— What is expected —
Only a number is expected: how many lines in the data below contain the word "marginfigure".

— Supplied records —
== Segment start ==

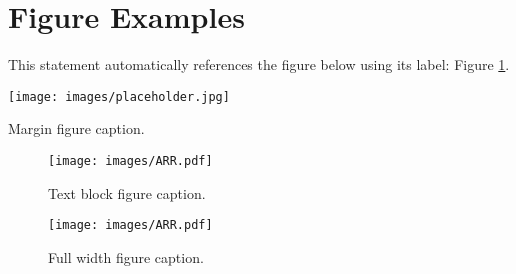 
\section{Figure Examples}

This statement automatically references the figure below using its label: Figure \ref{fig:example}.


\begin{marginfigure} %
    \texttt{[image: images/placeholder.jpg]}
    \caption{Margin figure caption.}
\end{marginfigure}


\begin{figure}[H] %
    \texttt{[image: images/ARR.pdf]}
    \caption{Text block figure caption.}
    \label{fig:example} %
\end{figure}


\begin{figure*} %
    \texttt{[image: images/ARR.pdf]}
    \caption{Full width figure caption.}
\end{figure*}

== Segment end ==

— Final answer —
2